─── DATA SUPPLIED ───
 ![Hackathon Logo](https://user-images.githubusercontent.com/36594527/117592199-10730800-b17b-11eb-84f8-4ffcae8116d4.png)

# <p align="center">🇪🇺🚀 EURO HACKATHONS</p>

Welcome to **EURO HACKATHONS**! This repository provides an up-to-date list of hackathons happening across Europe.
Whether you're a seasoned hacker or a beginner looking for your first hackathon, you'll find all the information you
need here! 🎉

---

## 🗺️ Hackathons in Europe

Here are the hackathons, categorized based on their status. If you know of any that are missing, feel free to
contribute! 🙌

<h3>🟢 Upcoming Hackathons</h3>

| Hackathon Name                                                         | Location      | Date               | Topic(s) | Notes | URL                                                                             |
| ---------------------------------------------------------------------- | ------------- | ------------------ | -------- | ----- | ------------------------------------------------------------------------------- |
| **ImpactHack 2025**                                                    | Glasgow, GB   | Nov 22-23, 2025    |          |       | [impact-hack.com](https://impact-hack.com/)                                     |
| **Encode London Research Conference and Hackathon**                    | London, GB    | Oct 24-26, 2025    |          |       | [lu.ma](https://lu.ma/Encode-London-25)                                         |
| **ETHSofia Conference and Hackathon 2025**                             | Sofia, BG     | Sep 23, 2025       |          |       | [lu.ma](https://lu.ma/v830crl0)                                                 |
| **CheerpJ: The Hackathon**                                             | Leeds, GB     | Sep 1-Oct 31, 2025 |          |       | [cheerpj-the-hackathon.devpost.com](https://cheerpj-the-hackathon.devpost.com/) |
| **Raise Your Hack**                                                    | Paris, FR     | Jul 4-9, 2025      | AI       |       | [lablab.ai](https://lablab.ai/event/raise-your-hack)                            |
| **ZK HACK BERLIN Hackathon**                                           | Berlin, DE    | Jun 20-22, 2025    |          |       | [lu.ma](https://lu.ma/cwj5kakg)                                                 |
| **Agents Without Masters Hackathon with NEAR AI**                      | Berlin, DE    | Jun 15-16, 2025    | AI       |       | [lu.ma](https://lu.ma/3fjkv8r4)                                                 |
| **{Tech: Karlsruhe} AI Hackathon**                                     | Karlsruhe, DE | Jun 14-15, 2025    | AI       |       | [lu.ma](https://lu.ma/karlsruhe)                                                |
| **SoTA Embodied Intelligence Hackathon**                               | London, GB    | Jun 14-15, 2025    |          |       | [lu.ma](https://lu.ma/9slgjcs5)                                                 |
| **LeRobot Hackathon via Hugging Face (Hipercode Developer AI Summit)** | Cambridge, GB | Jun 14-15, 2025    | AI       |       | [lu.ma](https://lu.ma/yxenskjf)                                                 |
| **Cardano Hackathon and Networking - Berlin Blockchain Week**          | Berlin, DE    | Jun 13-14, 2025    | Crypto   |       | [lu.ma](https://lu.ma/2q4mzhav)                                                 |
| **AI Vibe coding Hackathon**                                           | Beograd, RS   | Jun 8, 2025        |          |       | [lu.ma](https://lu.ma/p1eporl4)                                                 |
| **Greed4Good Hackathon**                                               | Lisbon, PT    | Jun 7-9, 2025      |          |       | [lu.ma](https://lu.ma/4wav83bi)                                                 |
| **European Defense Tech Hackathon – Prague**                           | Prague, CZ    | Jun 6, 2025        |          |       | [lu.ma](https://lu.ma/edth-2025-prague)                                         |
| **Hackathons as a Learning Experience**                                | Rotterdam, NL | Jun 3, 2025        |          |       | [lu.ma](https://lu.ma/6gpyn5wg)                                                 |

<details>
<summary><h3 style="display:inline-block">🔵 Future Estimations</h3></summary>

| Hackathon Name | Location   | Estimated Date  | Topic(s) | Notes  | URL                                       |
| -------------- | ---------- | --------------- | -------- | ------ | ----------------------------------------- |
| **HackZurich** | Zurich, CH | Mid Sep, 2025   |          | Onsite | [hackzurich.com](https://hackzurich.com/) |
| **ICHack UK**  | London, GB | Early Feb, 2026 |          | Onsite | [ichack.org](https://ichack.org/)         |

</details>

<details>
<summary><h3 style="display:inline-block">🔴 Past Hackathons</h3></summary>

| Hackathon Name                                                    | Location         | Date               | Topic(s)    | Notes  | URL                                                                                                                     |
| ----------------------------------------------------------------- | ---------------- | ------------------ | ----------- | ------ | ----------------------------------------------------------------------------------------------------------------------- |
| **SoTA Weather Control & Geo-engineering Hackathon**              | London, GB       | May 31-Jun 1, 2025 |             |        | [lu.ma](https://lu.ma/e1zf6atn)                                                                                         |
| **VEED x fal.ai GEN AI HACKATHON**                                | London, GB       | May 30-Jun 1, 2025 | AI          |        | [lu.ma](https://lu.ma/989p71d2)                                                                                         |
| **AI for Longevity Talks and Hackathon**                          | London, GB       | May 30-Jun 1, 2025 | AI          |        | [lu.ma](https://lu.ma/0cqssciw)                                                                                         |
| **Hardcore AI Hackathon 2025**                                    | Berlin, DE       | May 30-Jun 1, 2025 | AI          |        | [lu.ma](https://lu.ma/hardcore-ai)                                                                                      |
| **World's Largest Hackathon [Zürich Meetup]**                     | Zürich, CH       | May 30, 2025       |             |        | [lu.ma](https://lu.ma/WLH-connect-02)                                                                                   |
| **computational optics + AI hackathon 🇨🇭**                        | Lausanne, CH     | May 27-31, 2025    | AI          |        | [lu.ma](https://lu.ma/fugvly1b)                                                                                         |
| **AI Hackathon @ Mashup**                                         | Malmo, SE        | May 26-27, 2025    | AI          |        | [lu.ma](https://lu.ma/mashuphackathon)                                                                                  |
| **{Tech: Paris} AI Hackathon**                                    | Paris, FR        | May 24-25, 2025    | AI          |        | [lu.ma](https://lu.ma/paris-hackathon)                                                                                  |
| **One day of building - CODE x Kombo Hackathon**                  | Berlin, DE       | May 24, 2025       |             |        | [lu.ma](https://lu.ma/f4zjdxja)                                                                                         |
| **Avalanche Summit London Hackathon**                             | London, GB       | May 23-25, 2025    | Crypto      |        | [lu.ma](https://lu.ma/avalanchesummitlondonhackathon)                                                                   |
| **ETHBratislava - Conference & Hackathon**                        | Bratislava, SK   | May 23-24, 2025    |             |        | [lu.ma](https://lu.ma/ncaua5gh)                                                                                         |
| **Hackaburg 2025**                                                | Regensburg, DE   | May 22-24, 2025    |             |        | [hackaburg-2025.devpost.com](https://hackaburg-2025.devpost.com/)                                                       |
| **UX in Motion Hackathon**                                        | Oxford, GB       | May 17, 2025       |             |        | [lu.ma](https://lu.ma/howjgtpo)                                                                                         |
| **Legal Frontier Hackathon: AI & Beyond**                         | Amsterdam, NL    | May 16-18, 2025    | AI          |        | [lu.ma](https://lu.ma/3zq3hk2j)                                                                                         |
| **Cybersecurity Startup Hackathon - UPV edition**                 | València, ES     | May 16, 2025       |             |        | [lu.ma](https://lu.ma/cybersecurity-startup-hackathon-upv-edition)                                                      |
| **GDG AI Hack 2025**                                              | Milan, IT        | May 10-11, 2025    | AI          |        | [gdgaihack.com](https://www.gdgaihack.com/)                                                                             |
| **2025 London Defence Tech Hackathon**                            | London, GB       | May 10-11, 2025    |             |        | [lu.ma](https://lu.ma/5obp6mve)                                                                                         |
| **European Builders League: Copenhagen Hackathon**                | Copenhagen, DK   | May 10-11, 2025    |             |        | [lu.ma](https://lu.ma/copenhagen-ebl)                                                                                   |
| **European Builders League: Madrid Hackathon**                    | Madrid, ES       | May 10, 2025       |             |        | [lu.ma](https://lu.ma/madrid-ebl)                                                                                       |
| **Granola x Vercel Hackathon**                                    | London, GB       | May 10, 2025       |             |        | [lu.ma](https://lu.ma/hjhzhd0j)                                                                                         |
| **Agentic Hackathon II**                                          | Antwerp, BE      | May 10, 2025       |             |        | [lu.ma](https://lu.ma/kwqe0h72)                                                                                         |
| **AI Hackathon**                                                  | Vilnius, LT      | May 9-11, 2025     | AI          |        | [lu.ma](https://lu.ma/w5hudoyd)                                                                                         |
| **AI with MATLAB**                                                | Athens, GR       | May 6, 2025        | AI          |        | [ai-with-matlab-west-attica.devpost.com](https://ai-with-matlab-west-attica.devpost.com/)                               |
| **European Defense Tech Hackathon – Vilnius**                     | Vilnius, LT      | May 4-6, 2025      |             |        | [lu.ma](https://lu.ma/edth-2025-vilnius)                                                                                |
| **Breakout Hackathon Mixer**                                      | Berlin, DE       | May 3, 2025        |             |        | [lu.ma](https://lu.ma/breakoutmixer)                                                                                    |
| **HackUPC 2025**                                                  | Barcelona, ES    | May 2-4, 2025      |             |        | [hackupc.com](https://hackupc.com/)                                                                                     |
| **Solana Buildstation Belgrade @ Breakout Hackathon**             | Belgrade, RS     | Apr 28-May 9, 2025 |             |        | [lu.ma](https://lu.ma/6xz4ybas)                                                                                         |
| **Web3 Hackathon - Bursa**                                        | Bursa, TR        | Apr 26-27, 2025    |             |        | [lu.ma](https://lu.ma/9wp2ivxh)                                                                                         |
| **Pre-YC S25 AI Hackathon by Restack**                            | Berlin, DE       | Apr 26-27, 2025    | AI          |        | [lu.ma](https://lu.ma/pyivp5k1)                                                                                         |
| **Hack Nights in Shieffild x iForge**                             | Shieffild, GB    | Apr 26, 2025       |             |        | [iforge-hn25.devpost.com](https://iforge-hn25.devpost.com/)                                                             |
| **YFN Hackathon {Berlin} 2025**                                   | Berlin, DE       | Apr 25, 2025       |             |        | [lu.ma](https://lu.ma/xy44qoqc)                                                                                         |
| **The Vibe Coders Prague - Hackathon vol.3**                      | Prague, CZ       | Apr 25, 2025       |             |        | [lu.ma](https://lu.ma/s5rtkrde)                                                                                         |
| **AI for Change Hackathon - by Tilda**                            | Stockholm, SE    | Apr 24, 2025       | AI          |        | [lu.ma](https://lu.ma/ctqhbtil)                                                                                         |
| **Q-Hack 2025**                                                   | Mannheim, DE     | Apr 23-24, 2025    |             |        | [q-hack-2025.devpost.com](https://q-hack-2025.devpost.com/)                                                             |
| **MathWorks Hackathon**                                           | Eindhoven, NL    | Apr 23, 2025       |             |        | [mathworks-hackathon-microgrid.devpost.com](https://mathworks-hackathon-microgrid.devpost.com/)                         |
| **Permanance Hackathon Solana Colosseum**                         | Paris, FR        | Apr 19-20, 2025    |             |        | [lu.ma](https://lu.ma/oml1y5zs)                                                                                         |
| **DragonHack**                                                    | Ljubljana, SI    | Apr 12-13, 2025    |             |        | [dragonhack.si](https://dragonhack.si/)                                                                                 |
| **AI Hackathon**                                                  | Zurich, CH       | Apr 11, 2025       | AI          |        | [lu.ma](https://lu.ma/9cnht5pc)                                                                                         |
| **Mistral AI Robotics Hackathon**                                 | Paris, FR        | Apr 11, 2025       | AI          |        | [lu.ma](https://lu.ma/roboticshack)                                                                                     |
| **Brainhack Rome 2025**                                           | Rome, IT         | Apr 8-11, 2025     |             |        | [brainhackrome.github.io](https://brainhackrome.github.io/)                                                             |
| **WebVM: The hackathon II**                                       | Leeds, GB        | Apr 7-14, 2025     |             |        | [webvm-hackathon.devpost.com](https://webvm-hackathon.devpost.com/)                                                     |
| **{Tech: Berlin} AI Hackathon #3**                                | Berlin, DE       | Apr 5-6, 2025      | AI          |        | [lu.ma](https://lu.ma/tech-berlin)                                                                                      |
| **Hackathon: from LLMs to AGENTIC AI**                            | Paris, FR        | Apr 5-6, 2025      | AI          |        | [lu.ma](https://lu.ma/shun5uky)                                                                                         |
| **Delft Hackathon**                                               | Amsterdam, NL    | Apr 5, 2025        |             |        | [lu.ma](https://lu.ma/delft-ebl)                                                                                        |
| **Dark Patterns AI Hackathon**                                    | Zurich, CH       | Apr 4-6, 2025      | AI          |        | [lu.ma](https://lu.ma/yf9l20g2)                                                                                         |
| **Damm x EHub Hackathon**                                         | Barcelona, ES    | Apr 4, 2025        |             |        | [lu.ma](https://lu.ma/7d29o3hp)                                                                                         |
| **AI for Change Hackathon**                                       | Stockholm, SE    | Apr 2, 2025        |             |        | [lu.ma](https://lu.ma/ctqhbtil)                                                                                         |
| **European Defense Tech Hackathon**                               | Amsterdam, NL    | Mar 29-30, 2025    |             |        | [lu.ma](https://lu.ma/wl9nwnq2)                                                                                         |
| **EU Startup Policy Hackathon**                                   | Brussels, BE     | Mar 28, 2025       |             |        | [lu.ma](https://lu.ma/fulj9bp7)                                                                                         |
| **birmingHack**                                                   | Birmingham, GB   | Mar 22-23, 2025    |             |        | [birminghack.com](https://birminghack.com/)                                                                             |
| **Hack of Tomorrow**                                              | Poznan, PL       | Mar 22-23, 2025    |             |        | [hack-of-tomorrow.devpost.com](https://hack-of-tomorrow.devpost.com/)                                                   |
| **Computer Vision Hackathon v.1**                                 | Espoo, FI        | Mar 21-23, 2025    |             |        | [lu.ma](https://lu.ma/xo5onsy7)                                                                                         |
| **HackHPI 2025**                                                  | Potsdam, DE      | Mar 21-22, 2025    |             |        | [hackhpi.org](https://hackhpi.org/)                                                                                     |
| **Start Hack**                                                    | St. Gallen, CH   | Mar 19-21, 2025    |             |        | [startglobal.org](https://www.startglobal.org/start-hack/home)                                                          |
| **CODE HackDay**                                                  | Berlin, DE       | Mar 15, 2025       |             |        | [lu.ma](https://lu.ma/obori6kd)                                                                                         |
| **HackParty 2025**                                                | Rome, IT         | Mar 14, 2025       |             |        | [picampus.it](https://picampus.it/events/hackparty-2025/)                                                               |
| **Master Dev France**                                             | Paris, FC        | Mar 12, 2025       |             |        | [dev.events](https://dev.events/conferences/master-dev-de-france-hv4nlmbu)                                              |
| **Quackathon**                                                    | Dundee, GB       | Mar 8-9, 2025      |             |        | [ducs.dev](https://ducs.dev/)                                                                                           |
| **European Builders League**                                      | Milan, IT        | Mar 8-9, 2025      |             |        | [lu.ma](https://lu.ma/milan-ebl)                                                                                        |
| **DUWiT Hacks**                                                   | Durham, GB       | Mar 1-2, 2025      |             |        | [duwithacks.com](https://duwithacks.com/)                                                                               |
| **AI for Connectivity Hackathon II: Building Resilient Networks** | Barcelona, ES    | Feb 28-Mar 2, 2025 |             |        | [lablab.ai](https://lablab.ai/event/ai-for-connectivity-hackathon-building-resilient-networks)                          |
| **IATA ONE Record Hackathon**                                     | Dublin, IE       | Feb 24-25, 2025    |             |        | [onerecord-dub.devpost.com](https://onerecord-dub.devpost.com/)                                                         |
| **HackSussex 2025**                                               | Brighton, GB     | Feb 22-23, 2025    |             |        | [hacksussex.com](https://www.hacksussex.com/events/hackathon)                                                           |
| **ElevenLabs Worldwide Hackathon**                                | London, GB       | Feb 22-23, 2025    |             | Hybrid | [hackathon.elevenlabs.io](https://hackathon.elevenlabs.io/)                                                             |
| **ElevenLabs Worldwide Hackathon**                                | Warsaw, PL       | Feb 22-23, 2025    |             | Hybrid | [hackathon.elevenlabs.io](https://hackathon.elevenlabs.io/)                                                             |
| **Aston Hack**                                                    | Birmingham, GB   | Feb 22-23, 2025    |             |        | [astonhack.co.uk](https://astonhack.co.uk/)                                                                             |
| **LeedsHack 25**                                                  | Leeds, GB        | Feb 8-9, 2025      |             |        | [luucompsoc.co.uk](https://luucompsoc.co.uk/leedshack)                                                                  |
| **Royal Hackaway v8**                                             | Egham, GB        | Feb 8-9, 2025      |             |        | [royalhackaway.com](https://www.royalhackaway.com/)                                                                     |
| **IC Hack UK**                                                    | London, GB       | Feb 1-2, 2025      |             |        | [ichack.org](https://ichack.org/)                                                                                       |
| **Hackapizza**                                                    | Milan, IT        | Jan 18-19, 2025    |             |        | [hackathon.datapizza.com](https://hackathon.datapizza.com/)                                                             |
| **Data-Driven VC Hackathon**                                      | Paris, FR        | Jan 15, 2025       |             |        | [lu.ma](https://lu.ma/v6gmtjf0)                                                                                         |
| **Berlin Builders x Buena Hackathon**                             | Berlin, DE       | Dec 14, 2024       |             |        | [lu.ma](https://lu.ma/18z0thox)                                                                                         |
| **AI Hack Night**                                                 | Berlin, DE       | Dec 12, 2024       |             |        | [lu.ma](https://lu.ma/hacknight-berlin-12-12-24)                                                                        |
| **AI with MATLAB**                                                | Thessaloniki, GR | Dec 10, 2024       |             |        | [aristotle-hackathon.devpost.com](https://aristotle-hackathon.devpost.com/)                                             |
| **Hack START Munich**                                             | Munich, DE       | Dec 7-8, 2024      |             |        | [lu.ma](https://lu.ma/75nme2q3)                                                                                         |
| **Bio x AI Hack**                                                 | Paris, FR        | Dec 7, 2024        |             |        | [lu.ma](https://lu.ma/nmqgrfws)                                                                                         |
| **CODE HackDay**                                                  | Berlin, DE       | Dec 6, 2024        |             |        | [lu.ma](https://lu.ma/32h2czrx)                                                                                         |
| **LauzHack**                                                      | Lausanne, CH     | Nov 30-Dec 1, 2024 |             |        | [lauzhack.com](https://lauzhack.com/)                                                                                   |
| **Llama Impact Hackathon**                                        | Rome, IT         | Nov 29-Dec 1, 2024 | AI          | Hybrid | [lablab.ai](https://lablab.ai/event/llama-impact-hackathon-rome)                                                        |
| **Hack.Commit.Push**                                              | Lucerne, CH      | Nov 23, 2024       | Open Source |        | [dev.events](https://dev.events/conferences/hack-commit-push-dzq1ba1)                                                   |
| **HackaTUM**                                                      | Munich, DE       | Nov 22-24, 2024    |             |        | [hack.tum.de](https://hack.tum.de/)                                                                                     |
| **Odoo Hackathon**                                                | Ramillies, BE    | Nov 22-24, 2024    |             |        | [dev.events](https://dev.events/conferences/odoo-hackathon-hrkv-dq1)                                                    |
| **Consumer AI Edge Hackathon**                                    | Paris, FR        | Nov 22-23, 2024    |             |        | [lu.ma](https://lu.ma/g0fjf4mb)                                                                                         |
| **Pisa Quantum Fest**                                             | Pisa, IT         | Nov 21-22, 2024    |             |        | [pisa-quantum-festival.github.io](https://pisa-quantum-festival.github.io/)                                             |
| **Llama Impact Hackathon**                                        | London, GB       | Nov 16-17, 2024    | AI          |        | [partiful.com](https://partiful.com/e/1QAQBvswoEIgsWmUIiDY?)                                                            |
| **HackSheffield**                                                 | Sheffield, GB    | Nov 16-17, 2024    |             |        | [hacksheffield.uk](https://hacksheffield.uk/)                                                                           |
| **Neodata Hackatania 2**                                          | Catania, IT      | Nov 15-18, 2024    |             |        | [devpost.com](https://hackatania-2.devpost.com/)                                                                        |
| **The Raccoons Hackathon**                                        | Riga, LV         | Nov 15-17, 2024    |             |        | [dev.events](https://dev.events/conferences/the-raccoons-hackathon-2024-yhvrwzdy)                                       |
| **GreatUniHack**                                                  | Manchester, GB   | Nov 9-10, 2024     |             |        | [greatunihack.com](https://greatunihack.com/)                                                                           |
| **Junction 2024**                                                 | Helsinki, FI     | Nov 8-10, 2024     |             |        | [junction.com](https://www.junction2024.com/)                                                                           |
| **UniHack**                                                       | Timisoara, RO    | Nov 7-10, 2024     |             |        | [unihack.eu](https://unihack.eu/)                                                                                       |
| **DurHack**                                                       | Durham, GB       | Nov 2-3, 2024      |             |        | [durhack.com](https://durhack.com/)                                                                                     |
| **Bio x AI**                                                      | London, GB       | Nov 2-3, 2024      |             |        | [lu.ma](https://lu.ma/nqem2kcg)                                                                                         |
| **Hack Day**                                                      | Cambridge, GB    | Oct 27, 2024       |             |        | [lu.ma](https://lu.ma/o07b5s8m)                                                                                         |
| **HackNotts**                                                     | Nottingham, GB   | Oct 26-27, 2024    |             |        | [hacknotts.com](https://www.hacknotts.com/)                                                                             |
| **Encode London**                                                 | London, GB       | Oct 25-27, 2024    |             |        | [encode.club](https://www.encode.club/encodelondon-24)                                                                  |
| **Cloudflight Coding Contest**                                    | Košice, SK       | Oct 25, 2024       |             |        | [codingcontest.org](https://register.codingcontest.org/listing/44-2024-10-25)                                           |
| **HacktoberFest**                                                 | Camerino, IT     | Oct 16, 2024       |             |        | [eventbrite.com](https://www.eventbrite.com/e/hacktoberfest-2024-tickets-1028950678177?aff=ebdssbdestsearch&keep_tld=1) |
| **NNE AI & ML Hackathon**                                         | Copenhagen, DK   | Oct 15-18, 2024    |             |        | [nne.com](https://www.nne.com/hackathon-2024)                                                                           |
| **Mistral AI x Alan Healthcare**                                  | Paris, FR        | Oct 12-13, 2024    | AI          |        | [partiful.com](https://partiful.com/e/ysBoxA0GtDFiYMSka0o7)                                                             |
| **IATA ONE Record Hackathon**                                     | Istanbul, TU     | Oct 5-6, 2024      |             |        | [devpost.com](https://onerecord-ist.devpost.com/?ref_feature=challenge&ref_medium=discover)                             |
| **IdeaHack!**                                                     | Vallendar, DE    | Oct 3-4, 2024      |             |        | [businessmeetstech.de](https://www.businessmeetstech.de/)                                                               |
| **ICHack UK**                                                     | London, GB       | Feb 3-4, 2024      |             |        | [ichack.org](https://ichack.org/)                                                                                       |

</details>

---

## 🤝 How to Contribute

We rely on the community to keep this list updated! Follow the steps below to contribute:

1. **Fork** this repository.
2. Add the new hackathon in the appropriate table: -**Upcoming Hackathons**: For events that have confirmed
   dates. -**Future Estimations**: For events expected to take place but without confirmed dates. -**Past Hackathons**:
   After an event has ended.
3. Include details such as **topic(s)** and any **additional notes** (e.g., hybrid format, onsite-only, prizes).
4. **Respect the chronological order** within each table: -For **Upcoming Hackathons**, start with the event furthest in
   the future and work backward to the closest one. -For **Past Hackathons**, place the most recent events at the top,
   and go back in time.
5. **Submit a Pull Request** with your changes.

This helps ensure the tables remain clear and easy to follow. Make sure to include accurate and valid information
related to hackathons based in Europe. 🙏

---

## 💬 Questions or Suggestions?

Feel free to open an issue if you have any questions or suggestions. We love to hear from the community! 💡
───
## TASK INSTRUCTIONS
Pull every line with the string "Copenhagen" from the data above.

## ANSWER TO THIS EXERCISE
| **European Builders League: Copenhagen Hackathon**                | Copenhagen, DK   | May 10-11, 2025    |             |        | [lu.ma](https://lu.ma/copenhagen-ebl)                                                                                   |
| **NNE AI & ML Hackathon**                                         | Copenhagen, DK   | Oct 15-18, 2024    |             |        | [nne.com](https://www.nne.com/hackathon-2024)                                                                           |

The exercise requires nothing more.